[[ Provided information open ]]

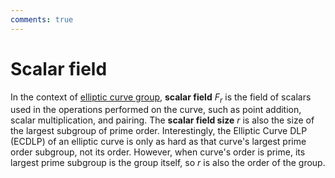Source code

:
 ```yaml
---
comments: true
---
```


# Scalar field

In the context of [elliptic curve group](elliptic_curve_group.md), **scalar field** $F_r$ is the field of scalars used in the
operations performed on the curve, such as point addition, scalar multiplication, and pairing. The **scalar field size** $r$ is also
the size of the largest subgroup of prime order. Interestingly, the Elliptic Curve DLP (ECDLP) of an elliptic curve is only as hard as
that curve's largest prime order subgroup, not its order. However, when curve's order is prime, its largest prime subgroup is the group
itself, so $r$ is also the order of the group.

[[ Provided information closed ]]

**Task statement**
Take every line above that includes the string "elliptic" and return it.

**Answer for this exercise**
In the context of [elliptic curve group](elliptic_curve_group.md), **scalar field** $F_r$ is the field of scalars used in the
the size of the largest subgroup of prime order. Interestingly, the Elliptic Curve DLP (ECDLP) of an elliptic curve is only as hard as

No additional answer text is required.